Starcraft and many other titles also have a distinction between ground units and air units (and sometimes naval units). Many of the longest-range, most deadly units can’t attack either air or ground. For example, the Zerg Brood Lord from Starcraft 2 has extremely long range and a very powerful attack, but is an air unit that can only hit ground. No matter how many of them you get, they can always be destroyed by enemy aircrafts.

None of these mechanics defeat range through mobility or culverin-esque counter systems. They’re frequently combined with those systems, and sometimes with each other, but they each add their own distinct angle to combat. But it’s not a simple task to make ranged units both fun to play with and against.

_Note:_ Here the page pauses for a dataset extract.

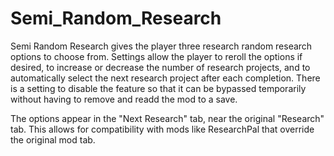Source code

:# Semi_Random_Research
Semi Random Research gives the player three research random research options to choose from. Settings allow the player to reroll the options if desired, to increase or decrease the number of research projects, and to automatically select the next research project after each completion. There is a setting to disable the feature so that it can be bypassed temporarily without having to remove and readd the mod to a save.
	
The options appear in the "Next Research" tab, near the original "Research" tab. This allows for compatibility with mods like ResearchPal that override the original mod tab.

Now, there’s one more dynamic that I’d like to discuss, which has a huge role in how range plays out in a match.

Where Sight Range and Attack Range Meet

Let’s talk about sight range. Attack range is effectively an ability of units to attack enemies. Sight range is often used in tandem as another kind of gate on whether units can attack. Generally speaking, a unit cannot attack a unit it cannot see. This might be tied in to stealth mechanics, where a unit may be in attack range, but not visible. But there are other common ways for sight to play a role in whether a unit can attack another.

The real sneaking was me sneaking in a reference to stealth in this article too. Image from here.

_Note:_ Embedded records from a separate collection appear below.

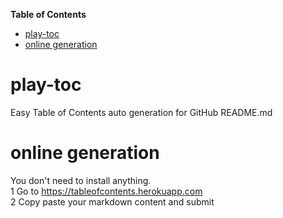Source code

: **Table of Contents**
- [play-toc](#play-toc)
- [online generation](#online-generation)

# play-toc
Easy Table of Contents  auto generation for GitHub README.md

# online generation
You don't need to install anything.
<br>1 Go to https://tableofcontents.herokuapp.com
<br>2 Copy paste your markdown content and submit
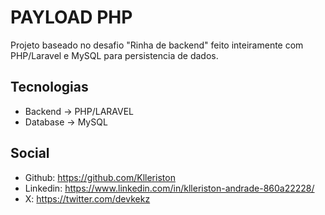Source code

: # PAYLOAD PHP

Projeto baseado no desafio "Rinha de backend" feito inteiramente com PHP/Laravel e MySQL para persistencia de dados.

## Tecnologias
- Backend -> PHP/LARAVEL
- Database -> MySQL

## Social
- Github: https://github.com/Klleriston
- Linkedin: https://www.linkedin.com/in/klleriston-andrade-860a22228/
- X: https://twitter.com/devkekz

Terrain is a common enough way to dictate what a unit can see. In some games, a wall may block a unit’s line of sight to a target. Frequently, an advantage of flying units is ignoring terrain.  And some RTSs use “high ground” as a concept. Units on the high ground have normal vision of their surroundings. But units that are on the low ground often cannot see the units on the high ground. Typically, to counteract this, you either move your units to the high elevation or use some kind of “spotter”. While the units themselves may not be able to see enemies, if the player can see the high ground, their units on the low ground can attack the enemy. Perhaps the player has a unit who snuck up to the high ground or a flying unit that can always see regardless of terrain. In these cases, you have a unit “spotting” for your low ground units. Starcraft 2 Terrans can also use a “scan” on an area, revealing it for a time, which will have the same effect.

Another common mechanic is a unit who has more attack range than sight range. Like with the unit on the low ground, they would attack any enemy in their attack range, except that they need help to see things that are far away. The Siege Tank in Starcraft and Tau Fire Warriors in DoW are classic examples. You’ll need some other unit hanging around, providing sight of the surroundings for your units to be maximally effective.

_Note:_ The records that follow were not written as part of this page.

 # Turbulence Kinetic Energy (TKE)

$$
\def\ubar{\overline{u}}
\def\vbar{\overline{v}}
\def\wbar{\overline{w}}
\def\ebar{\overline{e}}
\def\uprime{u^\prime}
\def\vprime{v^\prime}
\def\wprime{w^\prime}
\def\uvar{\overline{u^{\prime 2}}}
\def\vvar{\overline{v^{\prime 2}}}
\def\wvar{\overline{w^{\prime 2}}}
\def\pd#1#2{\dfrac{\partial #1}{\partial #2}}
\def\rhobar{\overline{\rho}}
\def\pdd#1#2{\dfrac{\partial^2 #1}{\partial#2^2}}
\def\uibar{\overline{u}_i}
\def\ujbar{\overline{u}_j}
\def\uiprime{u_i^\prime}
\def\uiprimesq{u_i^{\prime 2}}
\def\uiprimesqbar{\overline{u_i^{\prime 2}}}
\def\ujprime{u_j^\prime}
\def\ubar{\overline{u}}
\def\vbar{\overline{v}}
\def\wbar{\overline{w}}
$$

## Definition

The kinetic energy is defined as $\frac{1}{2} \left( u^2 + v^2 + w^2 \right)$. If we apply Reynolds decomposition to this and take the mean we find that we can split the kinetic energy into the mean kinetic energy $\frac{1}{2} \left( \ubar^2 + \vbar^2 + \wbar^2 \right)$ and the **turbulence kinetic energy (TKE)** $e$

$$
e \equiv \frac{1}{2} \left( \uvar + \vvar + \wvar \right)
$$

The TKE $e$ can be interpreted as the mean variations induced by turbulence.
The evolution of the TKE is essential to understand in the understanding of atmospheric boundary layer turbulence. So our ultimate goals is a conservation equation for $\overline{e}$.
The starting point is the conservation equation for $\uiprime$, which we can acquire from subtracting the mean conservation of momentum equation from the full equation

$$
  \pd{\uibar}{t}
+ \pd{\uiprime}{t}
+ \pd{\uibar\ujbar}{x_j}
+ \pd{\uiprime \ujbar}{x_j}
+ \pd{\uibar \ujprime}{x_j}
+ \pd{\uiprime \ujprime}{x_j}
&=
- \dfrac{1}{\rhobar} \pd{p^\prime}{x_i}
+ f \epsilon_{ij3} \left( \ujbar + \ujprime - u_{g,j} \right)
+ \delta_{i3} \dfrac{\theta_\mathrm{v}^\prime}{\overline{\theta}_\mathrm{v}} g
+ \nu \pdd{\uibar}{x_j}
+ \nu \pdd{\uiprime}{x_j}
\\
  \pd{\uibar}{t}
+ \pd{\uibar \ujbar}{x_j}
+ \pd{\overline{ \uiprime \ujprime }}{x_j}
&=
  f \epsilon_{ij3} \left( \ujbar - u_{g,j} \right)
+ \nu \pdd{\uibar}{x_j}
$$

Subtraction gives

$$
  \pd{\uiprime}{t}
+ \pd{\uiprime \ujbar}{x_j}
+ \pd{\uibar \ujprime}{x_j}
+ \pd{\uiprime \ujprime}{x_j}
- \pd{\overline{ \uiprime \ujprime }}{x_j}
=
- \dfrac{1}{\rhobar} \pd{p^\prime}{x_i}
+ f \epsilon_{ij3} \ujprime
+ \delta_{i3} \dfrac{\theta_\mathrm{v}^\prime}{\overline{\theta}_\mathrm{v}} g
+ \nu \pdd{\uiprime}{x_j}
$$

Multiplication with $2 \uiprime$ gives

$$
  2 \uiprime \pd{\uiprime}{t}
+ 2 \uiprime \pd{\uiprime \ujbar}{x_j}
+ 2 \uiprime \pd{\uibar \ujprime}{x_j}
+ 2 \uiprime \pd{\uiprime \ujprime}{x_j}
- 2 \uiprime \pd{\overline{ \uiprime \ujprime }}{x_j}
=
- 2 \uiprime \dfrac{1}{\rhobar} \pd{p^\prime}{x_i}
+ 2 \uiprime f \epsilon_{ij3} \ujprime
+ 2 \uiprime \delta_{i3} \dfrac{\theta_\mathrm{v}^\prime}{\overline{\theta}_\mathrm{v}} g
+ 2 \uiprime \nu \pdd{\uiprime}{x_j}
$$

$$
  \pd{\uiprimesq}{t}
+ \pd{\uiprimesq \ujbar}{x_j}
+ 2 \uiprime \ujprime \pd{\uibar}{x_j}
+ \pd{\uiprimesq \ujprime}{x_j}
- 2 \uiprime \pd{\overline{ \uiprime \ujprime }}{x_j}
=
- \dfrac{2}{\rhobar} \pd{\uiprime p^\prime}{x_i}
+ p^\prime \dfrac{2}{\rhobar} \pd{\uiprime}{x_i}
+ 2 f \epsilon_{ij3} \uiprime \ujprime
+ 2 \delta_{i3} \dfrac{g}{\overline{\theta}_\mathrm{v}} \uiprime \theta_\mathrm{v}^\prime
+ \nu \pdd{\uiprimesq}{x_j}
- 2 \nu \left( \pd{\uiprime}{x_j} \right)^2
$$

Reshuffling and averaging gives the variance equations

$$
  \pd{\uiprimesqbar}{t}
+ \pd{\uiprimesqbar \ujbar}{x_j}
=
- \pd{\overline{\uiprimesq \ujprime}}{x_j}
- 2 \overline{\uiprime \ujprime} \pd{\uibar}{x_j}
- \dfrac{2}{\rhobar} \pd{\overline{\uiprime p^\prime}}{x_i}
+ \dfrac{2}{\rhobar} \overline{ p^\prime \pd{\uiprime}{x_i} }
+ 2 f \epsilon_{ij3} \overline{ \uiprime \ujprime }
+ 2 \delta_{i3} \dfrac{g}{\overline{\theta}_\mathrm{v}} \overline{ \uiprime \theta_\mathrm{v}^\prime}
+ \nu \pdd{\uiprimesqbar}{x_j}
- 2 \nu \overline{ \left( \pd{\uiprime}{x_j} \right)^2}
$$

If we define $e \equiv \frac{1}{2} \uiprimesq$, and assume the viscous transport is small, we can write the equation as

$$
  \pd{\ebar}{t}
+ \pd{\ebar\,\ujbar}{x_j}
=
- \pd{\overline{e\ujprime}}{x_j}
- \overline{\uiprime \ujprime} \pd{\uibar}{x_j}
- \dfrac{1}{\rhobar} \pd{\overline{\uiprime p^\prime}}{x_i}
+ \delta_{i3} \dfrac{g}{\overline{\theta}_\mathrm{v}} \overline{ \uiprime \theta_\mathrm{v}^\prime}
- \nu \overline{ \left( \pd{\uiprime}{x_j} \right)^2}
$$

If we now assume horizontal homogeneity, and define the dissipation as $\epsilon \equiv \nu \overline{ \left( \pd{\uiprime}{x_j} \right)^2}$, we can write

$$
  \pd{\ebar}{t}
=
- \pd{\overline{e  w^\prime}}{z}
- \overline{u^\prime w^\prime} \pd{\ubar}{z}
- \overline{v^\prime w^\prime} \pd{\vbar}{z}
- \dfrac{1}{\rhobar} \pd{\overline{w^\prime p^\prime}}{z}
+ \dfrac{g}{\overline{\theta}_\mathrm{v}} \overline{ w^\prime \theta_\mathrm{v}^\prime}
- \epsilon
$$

These sight mechanics change the way some ranged units interact with the game in a larger way. High ground might make ranged units incredibly powerful on defense, as their foes can’t even attack them back unless they gain vision of the high ground. Or it can be a way to help provide more weaknesses. The Siege Tank is very effective against practically anything it can attack, but its limited sight means that another way to disable it is to remove the spotter.

Conclusion

Range helps define an RTS. Range is crucial to its flavor, as well as outlining its counter system. It can also completely break an RTS if handled improperly, as we saw with the Mirkwood Archers. And yet the Trebuchet in AoE2 feels amazing.

The intricacies and mechanics surrounding range are just as crucial. The ways kiting is supported or actively pushed against can determine what fights feel like or what kind of micro exists. And mechanics like high ground can determine part of how your maps are designed or how players try and control the map.

This is all to say, pay a lot of attention to range. It’s a major way the devs of any given RTS title are expressing the kind of game they wanted to make. And I have no doubt we’ll see more and more innovations in the space of range as new RTS titles attempt to grapple with the paradigms of attack ranges.